The Story of Your Place: South-West Australia

The First Australians

Page 2: First Australians

The oldest site of human occupation around Perth is in

the Upper Swan north-east of the city. It shows that there were Australians living here around 400 centuries ago.

At the time of European settlement, about 250 distinct languages were spoken in Australia. About the same number of languages are spoken

in Europe today. In other words, for

thousands of years the Australian continent has been home to many, many different cultures

and societies.

Page 3: First Australians

The people of south-western Australia spoke dialects of the language Nyoongar. Further north and east where the rainfall dropped off the Western desert people lived. These were people who were culturally different from the Nyoongar in many ways, for example practicing circumcision as part of male initiation ceremonies.

Page 4: First Australians

They sleep on dried sheets of paperbark or the leaves from balga (grass trees) in their mias, a word that means house, but can also mean the haunt of an animal. Their mias are small beehive shaped dwellings whose frame is made from the spears of balgas and thatched with the leaves of balgas or with paperbark.

If we travel back two hundred years in time we are more likely to bump into people on the Swan coastal plain than, for example, in the thick karri forests to the far south. These people don’t live in tribes, but in what is more accurately described as large extended families of up to fifty people (often around 20 or 30). Each group calls its home its ka-la, or hearth. Some people say that where they hang their hat they call their home, and these people would say that where they set their fire, they call their home.

South Perth 1840s

Page 5: First Australians

They walk naked in summer. The men have string belts around their waists from which hang throwing sticks, hammers and kyli, or boomerangs. Each has a totem animal. Some of these nomads have headbands with red tipped black cockatoo or emu tail feathers stuck in the side, rising regally above their faces. The men have long hair done up with string in a matted bundle, in what today we would call dreadlocks.

Page 6: First Australians

In winter they retreat to the area inland just below the Darling Ranges, away from the strong and chilly winds coming off the ocean. They hunt yonga, or kangaroos, at this time. They wear bukas, long cloaks made of around three female kangaroo furs sewn together. This area looks like a park with jarrah and marri trees here and there and

lots of grass. This is because of the habit of the locals of seasonally starting small fires. They light the fires in order to create carpets of lush new growth the next year which will be good

hunting pastures. They are fire-stick farmers.

Page 7: First Australians

Nearly all species of Banksia trees come from Australia. But 61 of the 78 species in

existence come from the south-west.

As the year progresses and summer approaches the people move westwards over their sandy home towards the coast. It is early summer (December) so thousands of tall candle-stick banksia (Banksia attenuata) flowers start to glow yellow in the sun. The people collect them and put them in paperbark-lined holes filled with fresh water. The flowers soak and then they sit around the hole and taste a sweet liquid. They call this drink mungitch. It is yellow season in banksia country.

Page 8: First Australians

As summer comes on fishing starts to become their main source of protein. At this time the rivers and estuaries such as the Swan are really alive with healthy shoals of big fish. The locals fish by herding fish into the sandy shallows and spearing them. Canoes and fishing hooks are not to be seen, but here and there weirs are used to trap fish. This fish trap above, a monument to thousands of years of human history, existed into recent decades near Albany.

Page 9: First Australians

More than you or I, the first Australians had kallip of the south-west.

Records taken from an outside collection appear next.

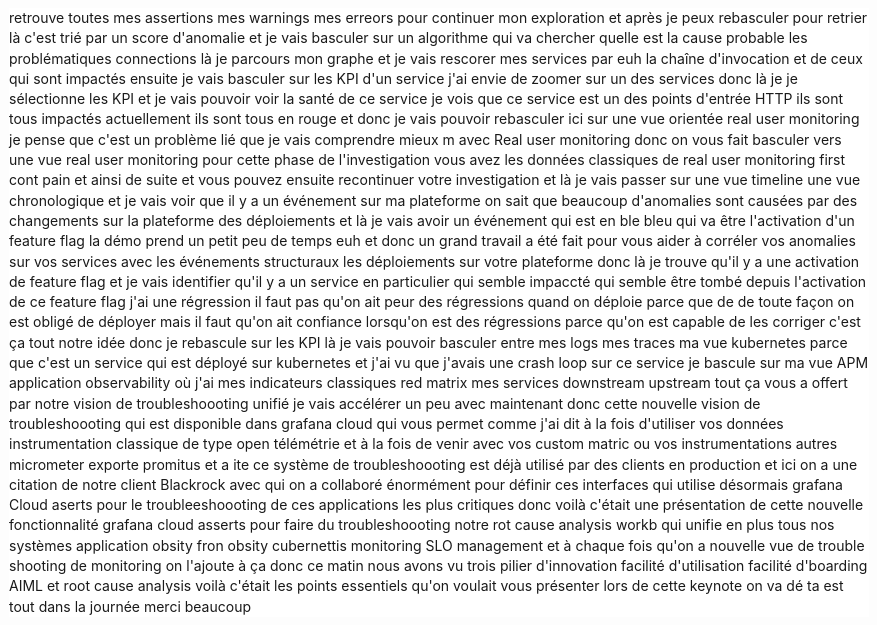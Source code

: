 retrouve toutes mes assertions mes warnings mes erreors pour continuer mon exploration et après je peux rebasculer pour retrier là c'est trié par un score d'anomalie et je vais basculer sur un algorithme qui va chercher quelle est la cause probable les problématiques connections là je parcours mon graphe et je vais rescorer mes services par euh la chaîne d'invocation et de ceux qui sont impactés ensuite je vais basculer sur les KPI d'un service j'ai envie de zoomer sur un des services donc là je je sélectionne les KPI et je vais pouvoir voir la santé de ce service je vois que ce service est un des points d'entrée HTTP ils sont tous impactés actuellement ils sont tous en rouge et donc je vais pouvoir rebasculer ici sur une vue orientée real user monitoring je pense que c'est un problème lié que je vais comprendre mieux m avec Real user monitoring donc on vous fait basculer vers une vue real user monitoring pour cette phase de l'investigation vous avez les données classiques de real user monitoring first cont pain et ainsi de suite et vous pouvez ensuite recontinuer votre investigation et là je vais passer sur une vue timeline une vue chronologique et je vais voir que il y a un événement sur ma plateforme on sait que beaucoup d'anomalies sont causées par des changements sur la plateforme des déploiements et là je vais avoir un événement qui est en ble bleu qui va être l'activation d'un feature flag la démo prend un petit peu de temps euh et donc un grand travail a été fait pour vous aider à corréler vos anomalies sur vos services avec les événements structuraux les déploiements sur votre plateforme donc là je trouve qu'il y a une activation de feature flag et je vais identifier qu'il y a un service en particulier qui semble impaccté qui semble être tombé depuis l'activation de ce feature flag j'ai une régression il faut pas qu'on ait peur des régressions quand on déploie parce que de de toute façon on est obligé de déployer mais il faut qu'on ait confiance lorsqu'on est des régressions parce qu'on est capable de les corriger c'est ça tout notre idée donc je rebascule sur les KPI là je vais pouvoir basculer entre mes logs mes traces ma vue kubernetes parce que c'est un service qui est déployé sur kubernetes et j'ai vu que j'avais une crash loop sur ce service je bascule sur ma vue APM application observability où j'ai mes indicateurs classiques red matrix mes services downstream upstream tout ça vous a offert par notre vision de troubleshoooting unifié je vais accélérer un peu avec maintenant donc cette nouvelle vision de troubleshoooting qui est disponible dans grafana cloud qui vous permet comme j'ai dit à la fois d'utiliser vos données instrumentation classique de type open télémétrie et à la fois de venir avec vos custom matric ou vos instrumentations autres micrometer exporte promitus et a ite ce système de troubleshoooting est déjà utilisé par des clients en production et ici on a une citation de notre client Blackrock avec qui on a collaboré énormément pour définir ces interfaces qui utilise désormais grafana Cloud aserts pour le troubleeshoooting de ces applications les plus critiques donc voilà c'était une présentation de cette nouvelle fonctionnalité grafana cloud asserts pour faire du troubleshoooting notre rot cause analysis workb qui unifie en plus tous nos systèmes application obsity fron obsity cubernettis monitoring SLO management et à chaque fois qu'on a nouvelle vue de trouble shooting de monitoring on l'ajoute à ça donc ce matin nous avons vu trois pilier d'innovation facilité d'utilisation facilité d'boarding AIML et root cause analysis voilà c'était les points essentiels qu'on voulait vous présenter lors de cette keynote on va dé ta est tout dans la journée merci beaucoup

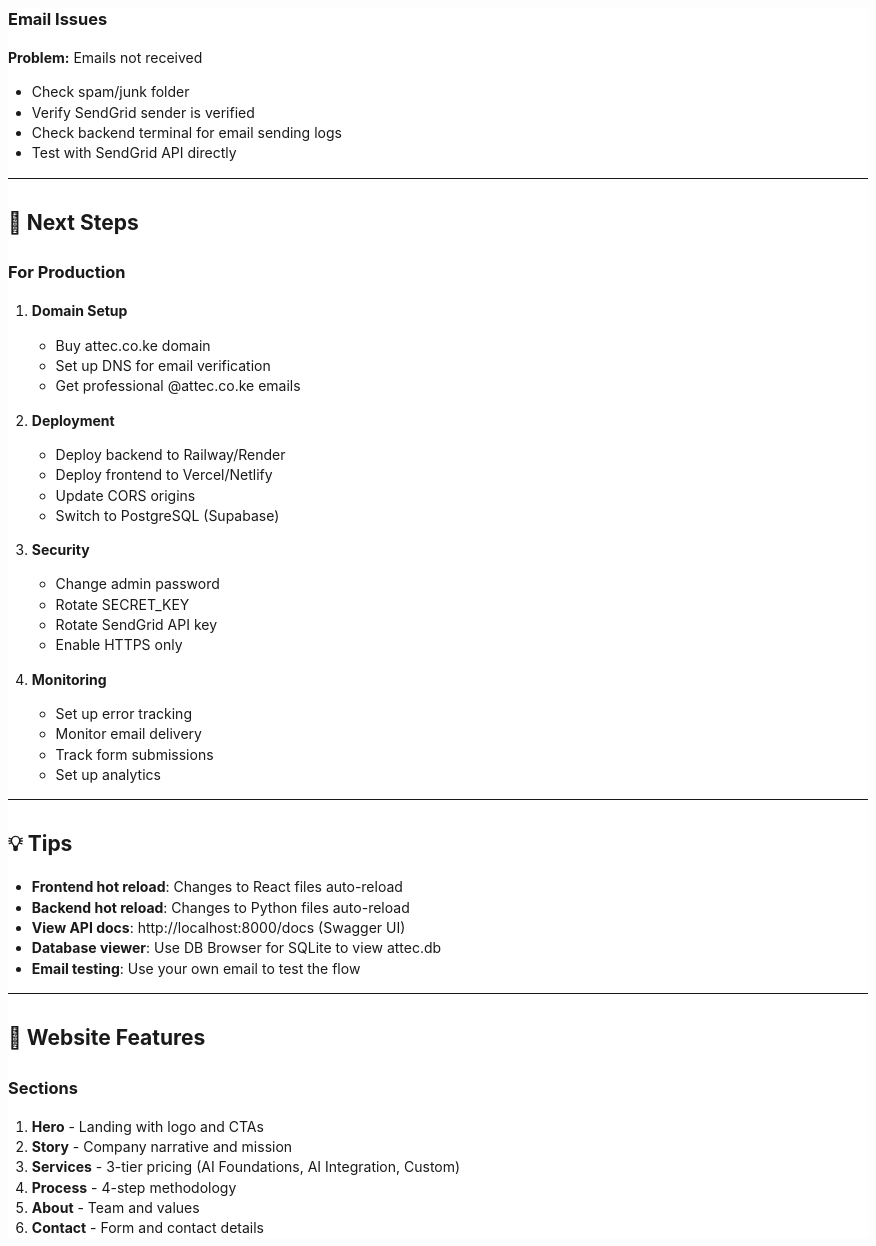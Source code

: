 ### Email Issues
**Problem:** Emails not received
- Check spam/junk folder
- Verify SendGrid sender is verified
- Check backend terminal for email sending logs
- Test with SendGrid API directly

---

## 📱 Next Steps

### For Production
1. **Domain Setup**
   - Buy attec.co.ke domain
   - Set up DNS for email verification
   - Get professional @attec.co.ke emails

2. **Deployment**
   - Deploy backend to Railway/Render
   - Deploy frontend to Vercel/Netlify
   - Update CORS origins
   - Switch to PostgreSQL (Supabase)

3. **Security**
   - Change admin password
   - Rotate SECRET_KEY
   - Rotate SendGrid API key
   - Enable HTTPS only

4. **Monitoring**
   - Set up error tracking
   - Monitor email delivery
   - Track form submissions
   - Set up analytics

---

## 💡 Tips

- **Frontend hot reload**: Changes to React files auto-reload
- **Backend hot reload**: Changes to Python files auto-reload
- **View API docs**: http://localhost:8000/docs (Swagger UI)
- **Database viewer**: Use DB Browser for SQLite to view attec.db
- **Email testing**: Use your own email to test the flow

---

## 🎨 Website Features

### Sections
1. **Hero** - Landing with logo and CTAs
2. **Story** - Company narrative and mission
3. **Services** - 3-tier pricing (AI Foundations, AI Integration, Custom)
4. **Process** - 4-step methodology
5. **About** - Team and values
6. **Contact** - Form and contact details
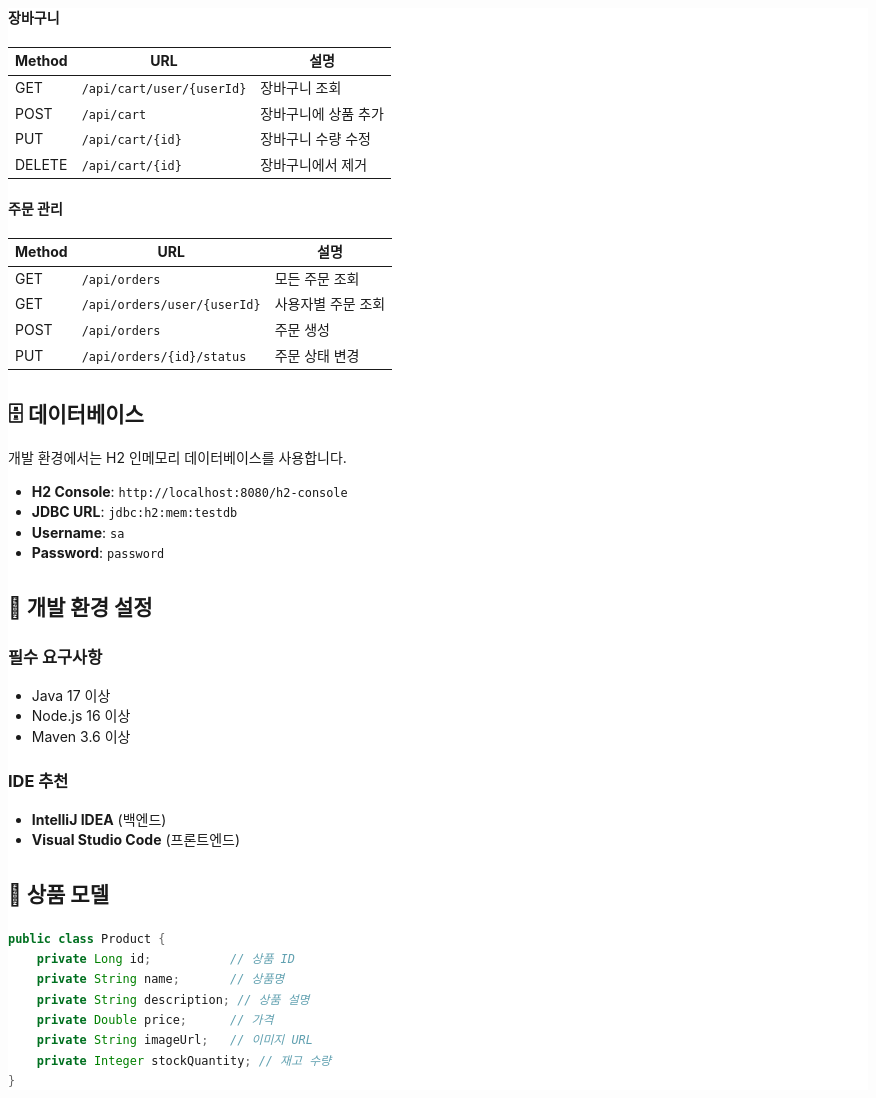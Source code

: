 #### 장바구니
| Method | URL | 설명 |
|--------|-----|------|
| GET | `/api/cart/user/{userId}` | 장바구니 조회 |
| POST | `/api/cart` | 장바구니에 상품 추가 |
| PUT | `/api/cart/{id}` | 장바구니 수량 수정 |
| DELETE | `/api/cart/{id}` | 장바구니에서 제거 |

#### 주문 관리
| Method | URL | 설명 |
|--------|-----|------|
| GET | `/api/orders` | 모든 주문 조회 |
| GET | `/api/orders/user/{userId}` | 사용자별 주문 조회 |
| POST | `/api/orders` | 주문 생성 |
| PUT | `/api/orders/{id}/status` | 주문 상태 변경 |

## 🗄 데이터베이스

개발 환경에서는 H2 인메모리 데이터베이스를 사용합니다.

- **H2 Console**: `http://localhost:8080/h2-console`
- **JDBC URL**: `jdbc:h2:mem:testdb`
- **Username**: `sa`
- **Password**: `password`

## 🔧 개발 환경 설정

### 필수 요구사항
- Java 17 이상
- Node.js 16 이상
- Maven 3.6 이상

### IDE 추천
- **IntelliJ IDEA** (백엔드)
- **Visual Studio Code** (프론트엔드)

## 📝 상품 모델

```java
public class Product {
    private Long id;           // 상품 ID
    private String name;       // 상품명
    private String description; // 상품 설명
    private Double price;      // 가격
    private String imageUrl;   // 이미지 URL
    private Integer stockQuantity; // 재고 수량
}
```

Kallip is an old Nyoongar word meaning ‘a knowledge of localities; familiar acquaintance with a range of country…

also used to express property in land’.

It is a word that we might today translate as awareness of the nature of the local terrain, plants and animals in one’s area. While you and I can read printed text, we cannot read the sounds and shapes of our natural environment with the same enormous skill and insight as the first Western Australians.

Page 10: First Australians

Line drawing taken from The Colonial Eye, Barbara Chapman, Art Gallery of Western Australia, 1979. P.66. Photo of Nyoongar

fish trap taken from Brearley, Anne. Ernest Hodgkin’s Swanland: Estuaries and Coastal Lagoons of South-western Australia. Crawley: University of Western Australia Press,

2005. All other photos copyright of Tom M. Wilson.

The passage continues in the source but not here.